🔼The name Vaniah: Summary
- Meaning
- Unclear but perhaps Weak or Yah Is Praise
- Etymology
- Unclear but perhaps from an Arabic verb meaning to be weak, or from the verb ידה (yada), to praise, or perhaps from יה (yah), the shortened name of the Lord.
🔼The name Vaniah in the Bible
The name Vaniah belongs to one of the many sons of Bani, who had married and were to divorce their foreign wives in the Purge of Ezra (Ezra 10:36).
🔼Etymology and meaning of the name Vaniah
There are very few Hebrew words that start with the letter waw so this name is hard to figure out. BDB Theological Dictionary even deems the "text dubious". Perhaps, as NOBSE Study Bible Name List advocates, the final part is equal to the appellative יה (Yah) = יהו (Yahu) = יו (Yu), which in turn is the abbreviated form of יהוה, YHWH, or Yahweh.

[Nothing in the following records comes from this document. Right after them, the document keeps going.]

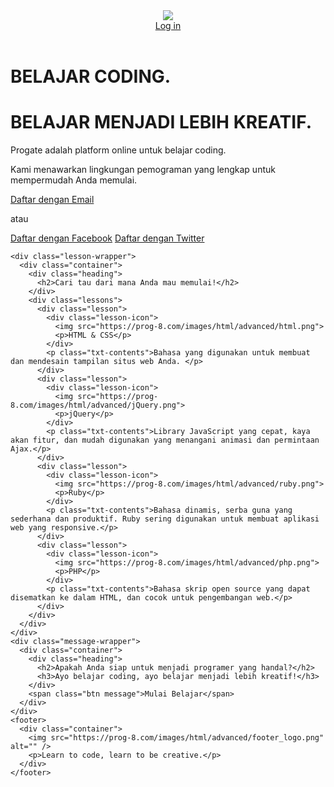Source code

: <!DOCTYPE html>
<html>
  <head>
    <meta charset="utf-8">
    <title>Progate</title>
    <link rel="stylesheet" href="stylesheet.css">
    <link rel="stylesheet" href="//maxcdn.bootstrapcdn.com/font-awesome/4.3.0/css/font-awesome.min.css">
  </head>
  <body>
    <header>
      <div class="container">
        <div class="header-left">
          <img class="logo" src="https://prog-8.com/images/html/advanced/main_logo.png">
        </div>
        <div class="header-right">
          <a href="#" class="login">Log in</a>
        </div>
      </div>
    </header>
    <div class="top-wrapper">
      <div class="container">
        <h1>BELAJAR CODING.</h1>
        <h1>BELAJAR MENJADI LEBIH KREATIF.</h1>
        <p>Progate adalah platform online untuk belajar coding.</p>
        <p>Kami menawarkan lingkungan pemograman yang lengkap untuk mempermudah Anda memulai.</p>
        <div class="btn-wrapper">
          <a href="#" class="btn signup">Daftar dengan Email</a>
          <p>atau</p>
          <a href="#" class="btn facebook"><span class="fa fa-facebook"></span>Daftar dengan Facebook</a>
          <a href="#" class="btn twitter"><span class="fa fa-twitter"></span>Daftar dengan Twitter</a>
        </div>
      </div>
    </div>
    
    <div class="lesson-wrapper">
      <div class="container">
        <div class="heading">
          <h2>Cari tau dari mana Anda mau memulai!</h2>
        </div>
        <div class="lessons">
          <div class="lesson">
            <div class="lesson-icon">
              <img src="https://prog-8.com/images/html/advanced/html.png">
              <p>HTML & CSS</p>
            </div>
            <p class="txt-contents">Bahasa yang digunakan untuk membuat dan mendesain tampilan situs web Anda. </p>
          </div>
          <div class="lesson">
            <div class="lesson-icon">
              <img src="https://prog-8.com/images/html/advanced/jQuery.png">
              <p>jQuery</p>
            </div>
            <p class="txt-contents">Library JavaScript yang cepat, kaya akan fitur, dan mudah digunakan yang menangani animasi dan permintaan Ajax.</p>
          </div>
          <div class="lesson">
            <div class="lesson-icon">
              <img src="https://prog-8.com/images/html/advanced/ruby.png">
              <p>Ruby</p>
            </div>
            <p class="txt-contents">Bahasa dinamis, serba guna yang sederhana dan produktif. Ruby sering digunakan untuk membuat aplikasi web yang responsive.</p>
          </div>
          <div class="lesson">
            <div class="lesson-icon">
              <img src="https://prog-8.com/images/html/advanced/php.png">
              <p>PHP</p>
            </div>
            <p class="txt-contents">Bahasa skrip open source yang dapat disematkan ke dalam HTML, dan cocok untuk pengembangan web.</p>
          </div>
        </div>
      </div>
    </div>
    <div class="message-wrapper">
      <div class="container">
        <div class="heading">
          <h2>Apakah Anda siap untuk menjadi programer yang handal?</h2>
          <h3>Ayo belajar coding, ayo belajar menjadi lebih kreatif!</h3>
        </div>
        <span class="btn message">Mulai Belajar</span>
      </div>
    </div>
    <footer>
      <div class="container">
        <img src="https://prog-8.com/images/html/advanced/footer_logo.png" alt="" />
        <p>Learn to code, learn to be creative.</p>
      </div>
    </footer>
  </body>
</html>
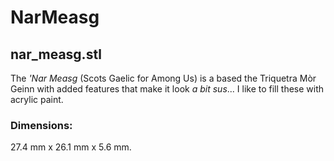 # NarMeasg

## nar_measg.stl

The *'Nar Measg* (Scots Gaelic for Among Us) is a based the Triquetra Mòr Geinn with added features that make it look *a bit sus*... I like to fill these with acrylic paint.

### Dimensions:

27.4 mm x 26.1 mm x 5.6 mm.
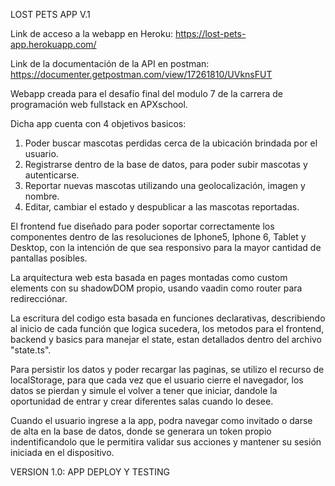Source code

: LOST PETS APP V.1

Link de acceso a la webapp en Heroku: https://lost-pets-app.herokuapp.com/

Link de la documentación de la API en postman: https://documenter.getpostman.com/view/17261810/UVknsFUT

Webapp creada para el desafío final del modulo 7 de la carrera de programación web fullstack en APXschool.

Dicha app cuenta con 4 objetivos basicos:

1. Poder buscar mascotas perdidas cerca de la ubicación brindada por el usuario.
2. Registrarse dentro de la base de datos, para poder subir mascotas y autenticarse.
3. Reportar nuevas mascotas utilizando una geolocalización, imagen y nombre.
4. Editar, cambiar el estado y despublicar a las mascotas reportadas.

El frontend fue diseñado para poder soportar correctamente los componentes dentro de las resoluciones de Iphone5, Iphone 6, Tablet y Desktop, con la intención de que sea responsivo para la mayor cantidad de pantallas posibles.

La arquitectura web esta basada en pages montadas como custom elements con su shadowDOM propio, usando vaadin como router para redirecciónar.

La escritura del codigo esta basada en funciones declarativas, describiendo al inicio de cada función que logica sucedera, los metodos para el frontend, backend y basics para manejar el state, estan detallados dentro del archivo "state.ts".

Para persistir los datos y poder recargar las paginas, se utilizo el recurso de localStorage, para que cada vez que el usuario cierre el navegador, los datos se pierdan y simule el volver a tener que iniciar, dandole la oportunidad de entrar y crear diferentes salas cuando lo desee.

Cuando el usuario ingrese a la app, podra navegar como invitado o darse de alta en la base de datos, donde se generara un token propio indentificandolo que le permitira validar sus acciones y mantener su sesión iniciada en el dispositivo.

VERSION 1.0: APP DEPLOY Y TESTING
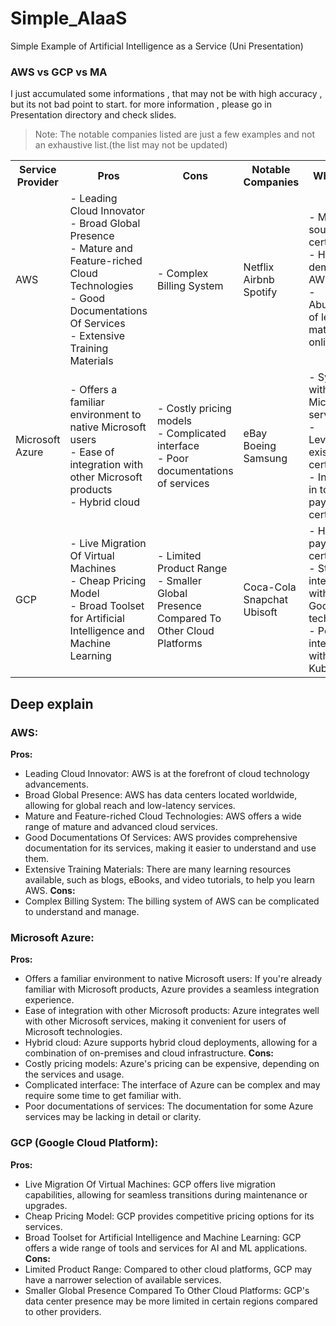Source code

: # Simple_AIaaS
Simple Example of Artificial Intelligence as a Service (Uni Presentation)

### AWS vs GCP vs MA

I just accumulated some informations , that may not be with high accuracy , but its not bad point to start.
for more information , please go in Presentation directory and check slides.

> Note: The notable companies listed are just a few examples and not an exhaustive list.(the list may not be updated)

<table>
  <tr>
    <th>Service Provider</th>
    <th>Pros</th>
    <th>Cons</th>
    <th>Notable Companies</th>
    <th>Why Learn</th>
  </tr>
  <tr>
    <td>AWS</td>
    <td>- Leading Cloud Innovator<br>- Broad Global Presence<br>- Mature and Feature-riched Cloud Technologies<br>- Good Documentations Of Services<br>- Extensive Training Materials</td>
    <td>- Complex Billing System</td>
    <td>Netflix<br>Airbnb<br>Spotify</td>
    <td>- Most sought-after certifications<br>- High demand for AWS skills<br>- Abundance of learning materials online</td>
  </tr>
  <tr>
    <td>Microsoft Azure</td>
    <td>- Offers a familiar environment to native Microsoft users<br>- Ease of integration with other Microsoft products<br>- Hybrid cloud</td>
    <td>- Costly pricing models<br>- Complicated interface<br>- Poor documentations of services</td>
    <td>eBay<br>Boeing<br>Samsung</td>
    <td>- Synergy with Microsoft services<br>- Leveraging existing certifications<br>- Inclusion in top-paying IT certifications</td>
  </tr>
  <tr>
    <td>GCP</td>
    <td>- Live Migration Of Virtual Machines<br>- Cheap Pricing Model<br>- Broad Toolset for Artificial Intelligence and Machine Learning</td>
    <td>- Limited Product Range<br>- Smaller Global Presence Compared To Other Cloud Platforms</td>
    <td>Coca-Cola<br>Snapchat<br>Ubisoft</td>
    <td>- Highest paying IT certification<br>- Strong integration with Google's technologies<br>- Powerful integration with Kubernetes</td>
  </tr>
</table>


## Deep explain

### AWS:

<b>Pros:</b>
  - Leading Cloud Innovator: AWS is at the forefront of cloud technology advancements.
  - Broad Global Presence: AWS has data centers located worldwide, allowing for global reach and low-latency services.
  - Mature and Feature-riched Cloud Technologies: AWS offers a wide range of mature and advanced cloud services.
  - Good Documentations Of Services: AWS provides comprehensive documentation for its services, making it easier to understand and use them.
  - Extensive Training Materials: There are many learning resources available, such as blogs, eBooks, and video tutorials, to help you learn AWS.
<b>Cons:</b>
  - Complex Billing System: The billing system of AWS can be complicated to understand and manage.

### Microsoft Azure:

<b>Pros:</b>
  - Offers a familiar environment to native Microsoft users: If you're already familiar with Microsoft products, Azure provides a seamless integration experience.
  - Ease of integration with other Microsoft products: Azure integrates well with other Microsoft services, making it convenient for users of Microsoft technologies.
  - Hybrid cloud: Azure supports hybrid cloud deployments, allowing for a combination of on-premises and cloud infrastructure.
<b>Cons:</b>
  - Costly pricing models: Azure's pricing can be expensive, depending on the services and usage.
  - Complicated interface: The interface of Azure can be complex and may require some time to get familiar with.
  - Poor documentations of services: The documentation for some Azure services may be lacking in detail or clarity.

### GCP (Google Cloud Platform):

<b>Pros:</b>
  - Live Migration Of Virtual Machines: GCP offers live migration capabilities, allowing for seamless transitions during maintenance or upgrades.
  - Cheap Pricing Model: GCP provides competitive pricing options for its services.
  - Broad Toolset for Artificial Intelligence and Machine Learning: GCP offers a wide range of tools and services for AI and ML applications.
<b>Cons:</b>
  - Limited Product Range: Compared to other cloud platforms, GCP may have a narrower selection of available services.
  - Smaller Global Presence Compared To Other Cloud Platforms: GCP's data center presence may be more limited in certain regions compared to other providers.
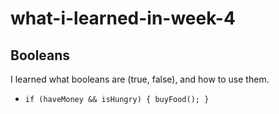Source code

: # what-i-learned-in-week-4
## Booleans
I learned what booleans are (true, false), and how to use them.
* `if (haveMoney && isHungry) {
  buyFood();
  }`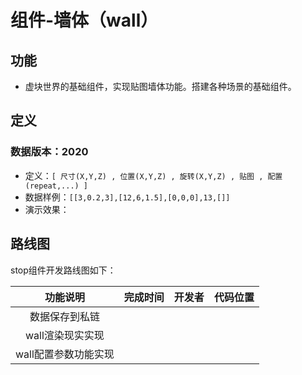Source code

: # 组件-墙体（wall）

## 功能
* 虚块世界的基础组件，实现贴图墙体功能。搭建各种场景的基础组件。

  


## 定义

### 数据版本：2020

* 定义：`[ 尺寸(X,Y,Z) , 位置(X,Y,Z) , 旋转(X,Y,Z) , 贴图 , 配置(repeat,...) ]`
* 数据样例：`[[3,0.2,3],[12,6,1.5],[0,0,0],13,[]]`
* 演示效果：



## 路线图

stop组件开发路线图如下：

| 功能说明             | 完成时间 | 开发者 | 代码位置 |
| :------: | :------: | :----: | :------: |
| 数据保存到私链         |          |        |          |
| wall渲染现实实现 |          |        |          |
| wall配置参数功能实现 |          |        |          |

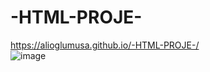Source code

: # -HTML-PROJE-
https://alioglumusa.github.io/-HTML-PROJE-/
<br />
![image](https://user-images.githubusercontent.com/109859611/206787771-8b4707cd-5367-4b1e-a53d-a4cfdd61776c.png)

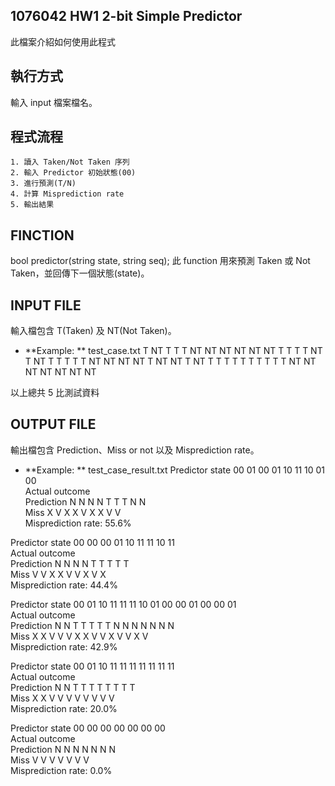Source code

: ## 1076042 HW1 2-bit Simple Predictor
此檔案介紹如何使用此程式

## 執行方式
輸入 input 檔案檔名。

## 程式流程
	1. 讀入 Taken/Not Taken 序列
	2. 輸入 Predictor 初始狀態(00)
	3. 進行預測(T/N)
	4. 計算 Misprediction rate
	5. 輸出結果

## FINCTION
bool predictor(string state, string seq);
此 function 用來預測 Taken 或 Not Taken，並回傳下一個狀態(state)。

## INPUT FILE
輸入檔包含 T(Taken) 及 NT(Not Taken)。
* **Example: ** test_case.txt
T NT T T T NT NT NT NT
NT NT T T T T NT T NT
T T T T T NT NT NT NT T NT NT T NT
T T T T T T T T T T
NT NT NT NT NT NT NT

以上總共 5 比測試資料

## OUTPUT FILE
輸出檔包含 Prediction、Miss or not 以及 Misprediction rate。
* **Example: ** test_case_result.txt
Predictor state	00	01	00	01	10	11	10	01	00	
Actual outcome	
Prediction	N	N	N	N	T	T	T	N	N	
Miss		X	V	X	X	V	X	X	V	V	
Misprediction rate: 55.6%

Predictor state	00	00	00	01	10	11	11	10	11	
Actual outcome	
Prediction	N	N	N	N	T	T	T	T	T	
Miss		V	V	X	X	V	V	X	V	X	
Misprediction rate: 44.4%

Predictor state	00	01	10	11	11	11	10	01	00	00	01	00	00	01	
Actual outcome	
Prediction	N	N	T	T	T	T	T	N	N	N	N	N	N	N	
Miss		X	X	V	V	V	X	X	V	V	X	V	V	X	V	
Misprediction rate: 42.9%

Predictor state	00	01	10	11	11	11	11	11	11	11	
Actual outcome	
Prediction	N	N	T	T	T	T	T	T	T	T	
Miss		X	X	V	V	V	V	V	V	V	V	
Misprediction rate: 20.0%

Predictor state	00	00	00	00	00	00	00	
Actual outcome	
Prediction	N	N	N	N	N	N	N	
Miss		V	V	V	V	V	V	V	
Misprediction rate: 0.0%
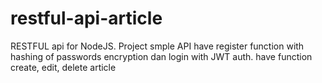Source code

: # restful-api-article
 RESTFUL api for NodeJS. Project smple API have register function with hashing of passwords encryption dan login with JWT auth.  have function create, edit, delete article
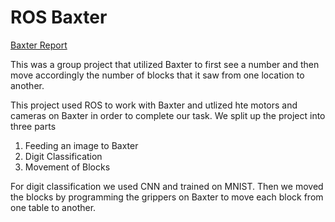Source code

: # ROS Baxter 
[Baxter Report](ROS_Baxter_Report.pdf)

This was a group project that utilized Baxter to first see a number and then
move accordingly the number of blocks that it saw from one location to another.

This project used ROS to work with Baxter and utlized hte motors and cameras on
Baxter in order to complete our task. We split up the project into three parts

1. Feeding an image to Baxter
2. Digit Classification
3. Movement of Blocks

For digit classification we used CNN and trained on MNIST. 
Then we moved the blocks by programming the grippers on Baxter to move
each block from one table to another. 


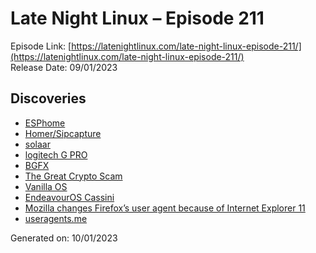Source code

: # Late Night Linux – Episode 211
Episode Link: [https://latenightlinux.com/late-night-linux-episode-211/](https://latenightlinux.com/late-night-linux-episode-211/)  
Release Date: 09/01/2023
## Discoveries
* [ESPhome](https://esphome.io/)
* [Homer/Sipcapture](https://github.com/sipcapture/homer/wiki/Quick-Install)
* [solaar](https://www.omgubuntu.co.uk/logitech-unifying-receiver-linux-solaar)
* [logitech G PRO](https://www.amazon.co.uk/dp/B07W6JP28L/)
* [BGFX](https://docs.mamedev.org/advanced/bgfx.html)
* [The Great Crypto Scam](https://www.youtube.com/watch?v=ORdWE_ffirg)
* [Vanilla OS](https://vanillaos.org/)
* [EndeavourOS Cassini](https://endeavouros.com/news/cassini-packed-with-new-features-is-here/)
* [Mozilla changes Firefox’s user agent because of Internet Explorer 11](https://www.ghacks.net/2023/01/01/mozilla-changes-firefoxs-user-agent-because-of-internet-explorer-11/)
* [useragents.me](https://www.useragents.me/)

Generated on: 10/01/2023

If that is so then what's left of the name doesn't occur in Hebrew. The letters waw and yod sometimes interchange, but even then, there's nothing to go with. Undeterred however, NOBSE reads Yahweh Is Praise, deriving it presumably from the same verb ידה (yada), meaning to praise, which also formed the name Judah:
הוד ידה
The related verbs ידה (yada), to praise, and הוד (hod), to be worthy of praise, conjugate into such similar forms that it's often not clear which verb in which tense is used. From the verb ידה (yada), to praise, come:
- The plural noun הידות (huyyedot), meaning songs of praise.
- The noun תודה (toda), meaning confession or praise.
From the verb הוד (hod), meaning to be praise-worthy, comes the noun הוד (hod), meaning splendor, majesty, vigor, glory or honor.
Jones' Dictionary of Old Testament Proper Names declares the existence of an unused root נוה (wnh), but which apparently exists in Arabic, meaning to be weak or torpid. Hence Jones reads Weak.